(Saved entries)
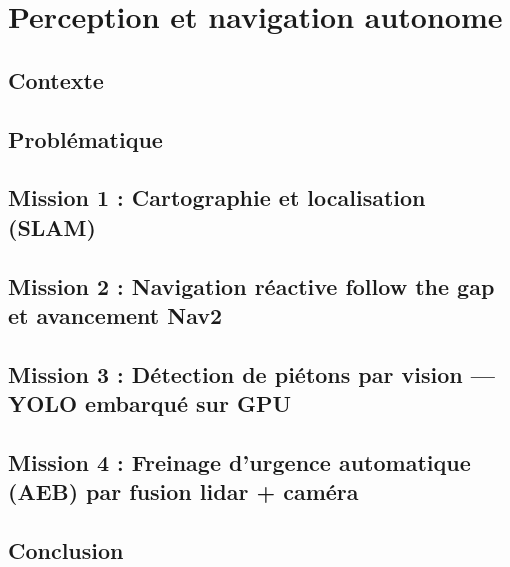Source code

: \chapter{Perception et navigation autonome}
\chapminitoc
\label{chap:perception}

\section{Contexte}

\section{Problématique}

\section{Mission 1 : Cartographie et localisation (SLAM)}
\objectif
\methodes
\resultats
\discussion

\section{Mission 2 : Navigation réactive follow the gap et avancement Nav2}
\objectif
\methodes
\resultats
\discussion

\section{Mission 3 : Détection de piétons par vision --- YOLO embarqué sur GPU}
\objectif
\methodes
\resultats
\discussion

\section{Mission 4 : Freinage d'urgence automatique (AEB) par fusion lidar + caméra}
\objectif
\methodes
\resultats
\discussion

\section{Conclusion}
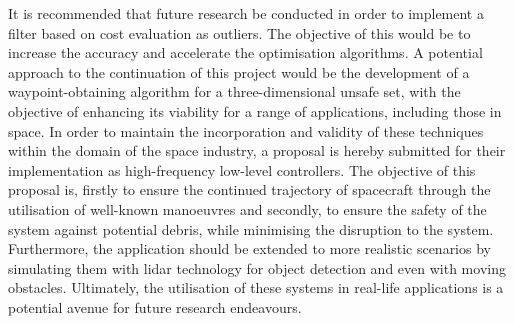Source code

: 
It is recommended that future research be conducted in order to implement a filter based on cost evaluation as outliers. The objective of this would be to increase the accuracy and accelerate the optimisation algorithms.
A potential approach to the continuation of this project would be the development of a waypoint-obtaining algorithm for a three-dimensional unsafe set, with the objective of enhancing its viability for a range of applications, including those in space. 
In order to maintain the incorporation and validity of these techniques within the domain of the space industry, a proposal is hereby submitted for their implementation as high-frequency low-level controllers. The objective of this proposal is, firstly to ensure the continued trajectory of spacecraft through the utilisation of well-known manoeuvres and secondly, to ensure the safety of the system against potential debris, while minimising the disruption to the system.  
Furthermore, the application should be extended to more realistic scenarios by simulating them with lidar technology for object detection and even with moving obstacles.
Ultimately, the utilisation of these systems in real-life applications is a potential avenue for future research endeavours. 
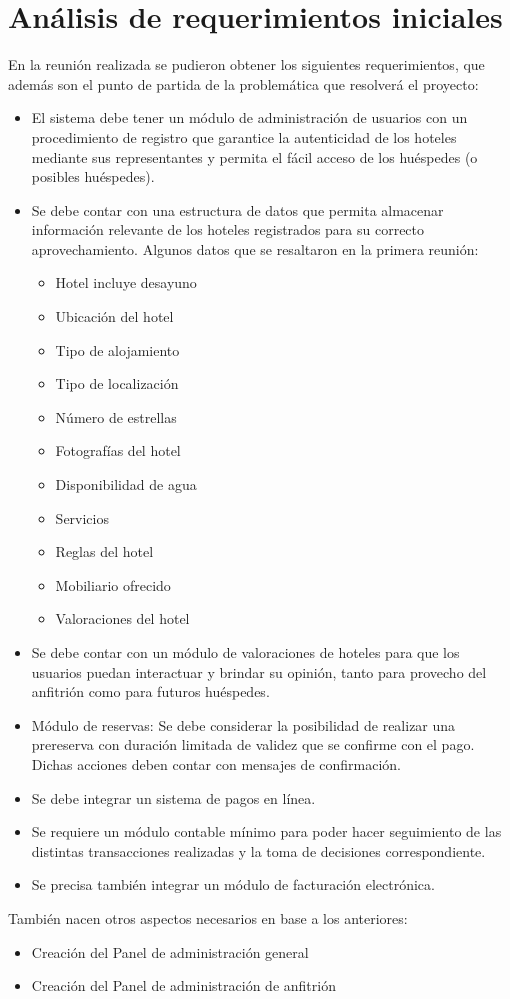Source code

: \section{Análisis de requerimientos iniciales}

En la reunión realizada se pudieron obtener los siguientes requerimientos, que además son el punto de partida de la problemática que resolverá el proyecto:

\begin{itemize}
    \item El sistema debe tener un módulo de administración de usuarios con un procedimiento de registro que garantice la autenticidad de los hoteles mediante sus representantes y permita el fácil acceso de los huéspedes (o posibles huéspedes).
    \item Se debe contar con una estructura de datos que permita almacenar información relevante de los hoteles registrados para su correcto aprovechamiento. Algunos datos que se resaltaron en la primera reunión:
        \begin{itemize}
            \item Hotel incluye desayuno
            \item Ubicación del hotel
            \item Tipo de alojamiento
            \item Tipo de localización
            \item Número de estrellas
            \item Fotografías del hotel
            \item Disponibilidad de agua
            \item Servicios
            \item Reglas del hotel
            \item Mobiliario ofrecido
            \item Valoraciones del hotel
        \end{itemize}
    \item Se debe contar con un módulo de valoraciones de hoteles para que los usuarios puedan interactuar y brindar su opinión, tanto para provecho del anfitrión como para futuros huéspedes.
    \item Módulo de reservas: Se debe considerar la posibilidad de realizar una prereserva con duración limitada de validez que se confirme con el pago. Dichas acciones deben contar con mensajes de confirmación.
    \item Se debe integrar un sistema de pagos en línea.
    \item Se requiere un módulo contable mínimo para poder hacer seguimiento de las distintas transacciones realizadas y la toma de decisiones correspondiente.
    \item Se precisa también integrar un módulo de facturación electrónica.
\end{itemize}

También nacen otros aspectos necesarios en base a los anteriores: 

\begin{itemize}
    \item Creación del Panel de administración general
    \item Creación del Panel de administración de anfitrión
\end{itemize}

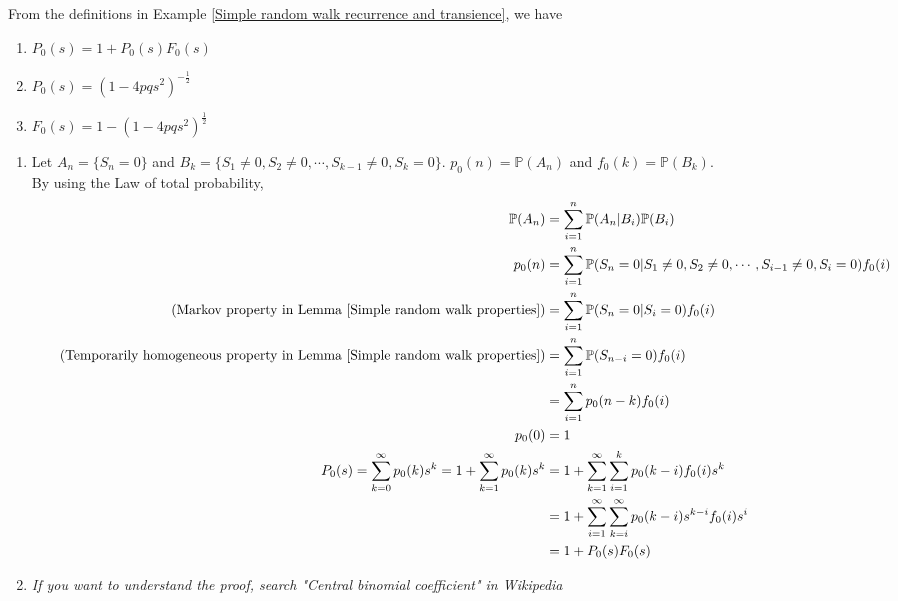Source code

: \documentclass{huhtakm-template-book}
\newcommand{\prob}{\mathbb{P}}
\begin{document}
    \begin{thm}
        \label{Chapter 5 Theorem Simple random walk particle return generating function}
        From the definitions in Example \ref{Simple random walk recurrence and transience}, we have
        \begin{enumerate}
            \item $P_{0}(s)=1+P_{0}(s)F_{0}(s)$
            \item $P_{0}(s)=(1-4pqs^{2})^{-\frac{1}{2}}$
            \item $F_{0}(s)=1-(1-4pqs^{2})^{\frac{1}{2}}$
        \end{enumerate}
    \end{thm}
    \newpage
    \begin{proofing}
        \begin{enumerate}
            \item Let $A_{n}=\{S_{n}=0\}$ and $B_{k}=\{S_{1}\neq 0,S_{2}\neq 0,\cdots,S_{k-1}\neq 0,S_{k}=0\}$. $p_{0}(n)=\prob(A_{n})$ and $f_{0}(k)=\prob(B_{k})$.\\
            By using the Law of total probability, 
            \begin{align*}
                \prob(A_{n})&=\sum_{i=1}^{n}\prob(A_{n}|B_{i})\prob(B_{i})\\
                p_{0}(n)&=\sum_{i=1}^{n}\prob(S_{n}=0|S_{1}\neq 0,S_{2}\neq 0,\cdots,S_{i-1}\neq 0,S_{i}=0)f_{0}(i)\\
                \tag{Markov property in Lemma \ref{Simple random walk properties}}
                &=\sum_{i=1}^{n}\prob(S_{n}=0|S_{i}=0)f_{0}(i)\\
                \tag{Temporarily homogeneous property in Lemma \ref{Simple random walk properties}}
                &=\sum_{i=1}^{n}\prob(S_{n-i}=0)f_{0}(i)\\
                &=\sum_{i=1}^{n}p_{0}(n-k)f_{0}(i)\\
                p_{0}(0)&=1\\
                P_{0}(s)=\sum_{k=0}^{\infty}p_{0}(k)s^{k}=1+\sum_{k=1}^{\infty}p_{0}(k)s^{k}&=1+\sum_{k=1}^{\infty}\sum_{i=1}^{k}p_{0}(k-i)f_{0}(i)s^{k}\\
                &=1+\sum_{i=1}^{\infty}\sum_{k=i}^{\infty}p_{0}(k-i)s^{k-i}f_{0}(i)s^{i}\\
                &=1+P_{0}(s)F_{0}(s)
            \end{align*}
            \item \textit{If you want to understand the proof, search "Central binomial coefficient" in Wikipedia}\\

\end{enumerate}
\end{proofing}
\end{document}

> _Problem_: Print, word for word, every entry shown above; the pictures stay out.

> _Answer section_:
Source code

: \chapter{Perception et navigation autonome}
\chapminitoc
\label{chap:perception}

\section{Contexte}

\section{Problématique}

\section{Mission 1 : Cartographie et localisation (SLAM)}
\objectif
\methodes
\resultats
\discussion

\section{Mission 2 : Navigation réactive follow the gap et avancement Nav2}
\objectif
\methodes
\resultats
\discussion

\section{Mission 3 : Détection de piétons par vision --- YOLO embarqué sur GPU}
\objectif
\methodes
\resultats
\discussion

\section{Mission 4 : Freinage d'urgence automatique (AEB) par fusion lidar + caméra}
\objectif
\methodes
\resultats
\discussion

\section{Conclusion}
Source code

: 
It is recommended that future research be conducted in order to implement a filter based on cost evaluation as outliers. The objective of this would be to increase the accuracy and accelerate the optimisation algorithms.
A potential approach to the continuation of this project would be the development of a waypoint-obtaining algorithm for a three-dimensional unsafe set, with the objective of enhancing its viability for a range of applications, including those in space. 
In order to maintain the incorporation and validity of these techniques within the domain of the space industry, a proposal is hereby submitted for their implementation as high-frequency low-level controllers. The objective of this proposal is, firstly to ensure the continued trajectory of spacecraft through the utilisation of well-known manoeuvres and secondly, to ensure the safety of the system against potential debris, while minimising the disruption to the system.  
Furthermore, the application should be extended to more realistic scenarios by simulating them with lidar technology for object detection and even with moving obstacles.
Ultimately, the utilisation of these systems in real-life applications is a potential avenue for future research endeavours. 
Source code

: \section{Análisis de requerimientos iniciales}

En la reunión realizada se pudieron obtener los siguientes requerimientos, que además son el punto de partida de la problemática que resolverá el proyecto:

\begin{itemize}
    \item El sistema debe tener un módulo de administración de usuarios con un procedimiento de registro que garantice la autenticidad de los hoteles mediante sus representantes y permita el fácil acceso de los huéspedes (o posibles huéspedes).
    \item Se debe contar con una estructura de datos que permita almacenar información relevante de los hoteles registrados para su correcto aprovechamiento. Algunos datos que se resaltaron en la primera reunión:
        \begin{itemize}
            \item Hotel incluye desayuno
            \item Ubicación del hotel
            \item Tipo de alojamiento
            \item Tipo de localización
            \item Número de estrellas
            \item Fotografías del hotel
            \item Disponibilidad de agua
            \item Servicios
            \item Reglas del hotel
            \item Mobiliario ofrecido
            \item Valoraciones del hotel
        \end{itemize}
    \item Se debe contar con un módulo de valoraciones de hoteles para que los usuarios puedan interactuar y brindar su opinión, tanto para provecho del anfitrión como para futuros huéspedes.
    \item Módulo de reservas: Se debe considerar la posibilidad de realizar una prereserva con duración limitada de validez que se confirme con el pago. Dichas acciones deben contar con mensajes de confirmación.
    \item Se debe integrar un sistema de pagos en línea.
    \item Se requiere un módulo contable mínimo para poder hacer seguimiento de las distintas transacciones realizadas y la toma de decisiones correspondiente.
    \item Se precisa también integrar un módulo de facturación electrónica.
\end{itemize}

También nacen otros aspectos necesarios en base a los anteriores: 

\begin{itemize}
    \item Creación del Panel de administración general
    \item Creación del Panel de administración de anfitrión
\end{itemize}

Source code

: \documentclass{huhtakm-template-book}
\newcommand{\prob}{\mathbb{P}}
\begin{document}
    \begin{thm}
        \label{Chapter 5 Theorem Simple random walk particle return generating function}
        From the definitions in Example \ref{Simple random walk recurrence and transience}, we have
        \begin{enumerate}
            \item $P_{0}(s)=1+P_{0}(s)F_{0}(s)$
            \item $P_{0}(s)=(1-4pqs^{2})^{-\frac{1}{2}}$
            \item $F_{0}(s)=1-(1-4pqs^{2})^{\frac{1}{2}}$
        \end{enumerate}
    \end{thm}
    \newpage
    \begin{proofing}
        \begin{enumerate}
            \item Let $A_{n}=\{S_{n}=0\}$ and $B_{k}=\{S_{1}\neq 0,S_{2}\neq 0,\cdots,S_{k-1}\neq 0,S_{k}=0\}$. $p_{0}(n)=\prob(A_{n})$ and $f_{0}(k)=\prob(B_{k})$.\\
            By using the Law of total probability, 
            \begin{align*}
                \prob(A_{n})&=\sum_{i=1}^{n}\prob(A_{n}|B_{i})\prob(B_{i})\\
                p_{0}(n)&=\sum_{i=1}^{n}\prob(S_{n}=0|S_{1}\neq 0,S_{2}\neq 0,\cdots,S_{i-1}\neq 0,S_{i}=0)f_{0}(i)\\
                \tag{Markov property in Lemma \ref{Simple random walk properties}}
                &=\sum_{i=1}^{n}\prob(S_{n}=0|S_{i}=0)f_{0}(i)\\
                \tag{Temporarily homogeneous property in Lemma \ref{Simple random walk properties}}
                &=\sum_{i=1}^{n}\prob(S_{n-i}=0)f_{0}(i)\\
                &=\sum_{i=1}^{n}p_{0}(n-k)f_{0}(i)\\
                p_{0}(0)&=1\\
                P_{0}(s)=\sum_{k=0}^{\infty}p_{0}(k)s^{k}=1+\sum_{k=1}^{\infty}p_{0}(k)s^{k}&=1+\sum_{k=1}^{\infty}\sum_{i=1}^{k}p_{0}(k-i)f_{0}(i)s^{k}\\
                &=1+\sum_{i=1}^{\infty}\sum_{k=i}^{\infty}p_{0}(k-i)s^{k-i}f_{0}(i)s^{i}\\
                &=1+P_{0}(s)F_{0}(s)
            \end{align*}
            \item \textit{If you want to understand the proof, search "Central binomial coefficient" in Wikipedia}\\

\end{enumerate}
\end{proofing}
\end{document}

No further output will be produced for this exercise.